Nov. 17 (Bloomberg) -- Jet Airways (India) Ltd., the nation’s biggest carrier, said state-owned Air India Ltd. is compounding a price war that has caused industrywide losses and prompted Kingfisher Airlines Ltd. to cut flights.
“Air India is discounting fares and that’s absolutely a problem,” M. Shivkumar, senior vice president of finance at the Mumbai-based carrier, said by phone yesterday. “Ideally, fares should go up when oil-import costs go up. That’s not happening and that’s why airlines are in this situation.”
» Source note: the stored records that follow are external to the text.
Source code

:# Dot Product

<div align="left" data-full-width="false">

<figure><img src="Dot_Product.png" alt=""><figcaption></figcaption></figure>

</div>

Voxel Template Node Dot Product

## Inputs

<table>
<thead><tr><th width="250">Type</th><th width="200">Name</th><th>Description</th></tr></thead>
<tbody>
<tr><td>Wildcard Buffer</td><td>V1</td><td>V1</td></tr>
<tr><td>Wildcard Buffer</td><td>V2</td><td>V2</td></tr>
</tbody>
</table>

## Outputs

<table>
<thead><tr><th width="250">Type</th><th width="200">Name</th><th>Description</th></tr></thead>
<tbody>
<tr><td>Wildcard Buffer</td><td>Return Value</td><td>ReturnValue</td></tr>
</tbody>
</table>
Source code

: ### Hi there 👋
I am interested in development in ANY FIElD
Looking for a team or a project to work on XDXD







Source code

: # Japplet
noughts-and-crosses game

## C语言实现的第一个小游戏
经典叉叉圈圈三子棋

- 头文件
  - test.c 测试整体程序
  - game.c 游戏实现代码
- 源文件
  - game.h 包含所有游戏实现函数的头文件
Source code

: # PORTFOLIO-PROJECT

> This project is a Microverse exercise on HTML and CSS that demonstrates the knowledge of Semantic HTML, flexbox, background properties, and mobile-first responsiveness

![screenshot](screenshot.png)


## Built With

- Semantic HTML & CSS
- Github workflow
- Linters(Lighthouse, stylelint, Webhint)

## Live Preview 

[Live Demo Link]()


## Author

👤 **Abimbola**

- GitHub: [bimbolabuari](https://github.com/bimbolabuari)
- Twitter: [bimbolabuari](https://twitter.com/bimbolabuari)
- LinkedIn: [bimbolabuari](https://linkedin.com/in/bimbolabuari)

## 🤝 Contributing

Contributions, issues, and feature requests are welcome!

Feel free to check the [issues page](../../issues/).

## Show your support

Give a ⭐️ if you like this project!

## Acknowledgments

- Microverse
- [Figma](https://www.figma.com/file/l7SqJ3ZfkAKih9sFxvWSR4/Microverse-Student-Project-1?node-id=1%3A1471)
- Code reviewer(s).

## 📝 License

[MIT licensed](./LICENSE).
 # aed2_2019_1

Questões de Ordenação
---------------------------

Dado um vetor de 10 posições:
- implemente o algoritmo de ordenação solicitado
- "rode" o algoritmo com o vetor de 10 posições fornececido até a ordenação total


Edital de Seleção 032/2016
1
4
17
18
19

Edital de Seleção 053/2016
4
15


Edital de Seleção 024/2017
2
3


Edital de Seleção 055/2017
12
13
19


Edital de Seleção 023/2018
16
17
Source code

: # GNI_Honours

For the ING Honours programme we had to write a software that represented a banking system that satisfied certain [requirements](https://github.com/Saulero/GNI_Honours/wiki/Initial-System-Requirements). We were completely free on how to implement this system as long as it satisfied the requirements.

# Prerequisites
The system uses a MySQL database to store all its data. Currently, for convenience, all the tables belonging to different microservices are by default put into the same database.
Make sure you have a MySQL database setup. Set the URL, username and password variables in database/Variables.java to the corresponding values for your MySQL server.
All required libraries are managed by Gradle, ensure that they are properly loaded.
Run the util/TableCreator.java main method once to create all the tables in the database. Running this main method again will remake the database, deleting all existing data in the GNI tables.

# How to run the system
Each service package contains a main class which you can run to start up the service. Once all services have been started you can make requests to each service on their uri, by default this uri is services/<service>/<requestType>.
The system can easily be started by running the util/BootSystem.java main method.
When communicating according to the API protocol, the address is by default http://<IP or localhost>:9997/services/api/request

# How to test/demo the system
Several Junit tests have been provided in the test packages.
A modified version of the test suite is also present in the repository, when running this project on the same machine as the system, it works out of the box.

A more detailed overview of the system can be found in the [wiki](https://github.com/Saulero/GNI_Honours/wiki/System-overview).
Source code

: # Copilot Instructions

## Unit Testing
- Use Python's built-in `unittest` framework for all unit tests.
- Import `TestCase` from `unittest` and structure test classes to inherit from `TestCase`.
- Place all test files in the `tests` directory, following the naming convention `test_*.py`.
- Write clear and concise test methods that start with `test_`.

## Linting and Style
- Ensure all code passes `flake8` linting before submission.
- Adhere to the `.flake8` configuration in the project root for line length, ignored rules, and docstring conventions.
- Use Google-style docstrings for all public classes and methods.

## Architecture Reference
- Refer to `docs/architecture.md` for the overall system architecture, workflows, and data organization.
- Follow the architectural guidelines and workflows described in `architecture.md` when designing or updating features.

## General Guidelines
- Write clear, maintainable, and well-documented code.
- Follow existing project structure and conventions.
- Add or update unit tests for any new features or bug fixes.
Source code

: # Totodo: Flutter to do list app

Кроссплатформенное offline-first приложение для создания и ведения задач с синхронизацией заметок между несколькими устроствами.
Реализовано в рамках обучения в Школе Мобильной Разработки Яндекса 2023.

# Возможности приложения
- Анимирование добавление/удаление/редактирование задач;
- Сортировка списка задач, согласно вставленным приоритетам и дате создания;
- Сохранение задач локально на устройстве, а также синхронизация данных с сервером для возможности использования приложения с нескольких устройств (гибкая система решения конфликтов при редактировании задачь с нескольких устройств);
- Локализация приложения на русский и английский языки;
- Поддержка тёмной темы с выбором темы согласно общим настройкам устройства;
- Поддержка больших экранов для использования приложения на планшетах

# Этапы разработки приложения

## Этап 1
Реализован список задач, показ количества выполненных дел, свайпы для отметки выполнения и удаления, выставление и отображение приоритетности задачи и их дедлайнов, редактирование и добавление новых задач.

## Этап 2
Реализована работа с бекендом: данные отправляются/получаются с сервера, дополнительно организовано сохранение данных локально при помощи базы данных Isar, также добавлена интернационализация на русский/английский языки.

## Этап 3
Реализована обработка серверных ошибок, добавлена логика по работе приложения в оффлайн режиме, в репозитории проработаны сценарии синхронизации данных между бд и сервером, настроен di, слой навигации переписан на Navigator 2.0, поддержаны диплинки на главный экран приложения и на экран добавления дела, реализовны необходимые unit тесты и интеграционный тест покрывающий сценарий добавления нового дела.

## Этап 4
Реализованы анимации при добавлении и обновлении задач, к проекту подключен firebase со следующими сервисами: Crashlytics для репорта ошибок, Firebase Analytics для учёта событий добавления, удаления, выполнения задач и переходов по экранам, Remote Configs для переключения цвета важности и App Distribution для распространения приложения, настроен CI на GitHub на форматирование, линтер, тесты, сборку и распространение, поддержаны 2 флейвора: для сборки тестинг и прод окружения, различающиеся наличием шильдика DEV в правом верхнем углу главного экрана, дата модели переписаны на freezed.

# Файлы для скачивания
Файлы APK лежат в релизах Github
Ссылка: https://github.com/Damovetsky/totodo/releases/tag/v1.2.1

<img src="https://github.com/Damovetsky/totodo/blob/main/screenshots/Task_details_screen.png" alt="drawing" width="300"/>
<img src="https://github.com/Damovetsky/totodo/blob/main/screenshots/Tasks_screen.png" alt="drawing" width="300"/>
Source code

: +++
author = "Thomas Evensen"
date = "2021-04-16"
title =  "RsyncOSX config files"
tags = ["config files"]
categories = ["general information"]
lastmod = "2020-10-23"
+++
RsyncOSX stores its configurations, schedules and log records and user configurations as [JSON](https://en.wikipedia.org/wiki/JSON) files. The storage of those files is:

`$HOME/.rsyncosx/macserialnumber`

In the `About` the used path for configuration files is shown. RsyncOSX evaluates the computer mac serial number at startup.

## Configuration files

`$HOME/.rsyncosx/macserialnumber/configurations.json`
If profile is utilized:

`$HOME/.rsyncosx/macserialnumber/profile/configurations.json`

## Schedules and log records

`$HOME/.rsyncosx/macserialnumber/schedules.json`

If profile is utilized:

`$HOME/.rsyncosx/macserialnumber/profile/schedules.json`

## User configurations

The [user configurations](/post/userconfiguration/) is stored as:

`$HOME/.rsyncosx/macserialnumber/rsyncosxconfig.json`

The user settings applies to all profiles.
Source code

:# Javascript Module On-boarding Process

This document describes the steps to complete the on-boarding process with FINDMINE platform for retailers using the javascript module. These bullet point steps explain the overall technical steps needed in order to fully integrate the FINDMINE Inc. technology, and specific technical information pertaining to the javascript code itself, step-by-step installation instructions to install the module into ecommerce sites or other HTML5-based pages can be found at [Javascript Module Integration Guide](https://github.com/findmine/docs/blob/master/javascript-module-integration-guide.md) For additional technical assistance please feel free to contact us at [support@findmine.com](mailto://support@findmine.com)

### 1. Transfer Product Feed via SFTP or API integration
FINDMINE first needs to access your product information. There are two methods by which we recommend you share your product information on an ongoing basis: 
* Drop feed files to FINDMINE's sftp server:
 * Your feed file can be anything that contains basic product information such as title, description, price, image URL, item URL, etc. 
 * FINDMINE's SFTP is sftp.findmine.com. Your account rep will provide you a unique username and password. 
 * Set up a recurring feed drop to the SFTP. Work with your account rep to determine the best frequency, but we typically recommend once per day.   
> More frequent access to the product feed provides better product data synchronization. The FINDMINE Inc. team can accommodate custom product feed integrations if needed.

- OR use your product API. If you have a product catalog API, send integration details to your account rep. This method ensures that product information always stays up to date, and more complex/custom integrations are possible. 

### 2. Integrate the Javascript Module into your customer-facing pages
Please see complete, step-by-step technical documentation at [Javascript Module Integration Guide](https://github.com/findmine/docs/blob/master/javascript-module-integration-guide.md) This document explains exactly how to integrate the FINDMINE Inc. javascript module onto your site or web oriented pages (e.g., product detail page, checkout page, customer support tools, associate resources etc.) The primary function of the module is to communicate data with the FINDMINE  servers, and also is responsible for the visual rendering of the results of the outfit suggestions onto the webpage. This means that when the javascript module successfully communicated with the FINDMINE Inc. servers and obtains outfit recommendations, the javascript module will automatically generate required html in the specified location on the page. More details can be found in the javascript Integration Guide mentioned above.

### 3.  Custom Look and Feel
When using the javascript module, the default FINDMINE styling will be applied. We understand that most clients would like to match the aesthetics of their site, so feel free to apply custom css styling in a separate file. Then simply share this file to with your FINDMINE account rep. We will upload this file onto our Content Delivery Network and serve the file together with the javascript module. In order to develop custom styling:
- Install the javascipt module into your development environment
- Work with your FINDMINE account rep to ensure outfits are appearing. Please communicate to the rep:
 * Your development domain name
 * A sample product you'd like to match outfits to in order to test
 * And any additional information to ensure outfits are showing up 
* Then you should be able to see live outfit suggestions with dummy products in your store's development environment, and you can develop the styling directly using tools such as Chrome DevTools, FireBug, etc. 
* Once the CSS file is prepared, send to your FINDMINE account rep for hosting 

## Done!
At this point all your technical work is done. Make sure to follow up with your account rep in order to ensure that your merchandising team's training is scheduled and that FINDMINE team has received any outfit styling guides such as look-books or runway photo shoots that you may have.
Jet and Kingfisher, the nation’s two largest listed carriers, have lost a combined 63 billion rupees ($1.2 billion) in three years as low fares and rising fuel prices offset surging passenger numbers. Air India has also been unprofitable since a 2007 merger, causing it to win 32 billion rupees of state bailouts and seek another 65 billion rupees before the end of March.
Air India’s “prices are determined by market forces,” K. Swaminathan, a spokesman, said by phone. Fares are submitted and approved by the Directorate General of Civil Aviation, he said. Every other airline in India also needs to file fares with the industry regulator.
Air India was charging 10,258 rupees ($202) for an economy class ticket to fly from New Delhi to Mumbai on Nov. 24 and return the next day, according to its website yesterday. Jet was charging 12,207 rupees for similar trip on the 874-mile journey, through an online promotion.
Jet plans to sell and lease back some planes to repay $300 million of loans within six months, Shivkumar said. The carrier is in talks with suppliers on cutting costs, he said without elaboration. The airline’s second-quarter loss widened to 7.14 billion rupees, it said last week.
The company plans to expand operations at its budget unit as it adds four Boeing Co.’s 737 aircraft, Shivkumar said. That contrasts with Kingfisher, controlled by billionaire Vijay Mallya, which is abandoning the low-cost market to instead focus on full-service operations.
Jet rose 4.3 percent to 248.95 rupees at close of Mumbai trading yesterday. Kingfisher jumped 14 percent while discount carrier SpiceJet Ltd. fell 2.5 percent. All three stocks have fallen more than 60 percent this year.
In the first eight months of this year, Jet had 26 percent of the domestic market, including low-cost unit JetLite, according to data from the aviation regulator. Kingfisher and IndiGo, the biggest budget carrier, had 19 percent apiece, while Air India had 17 percent.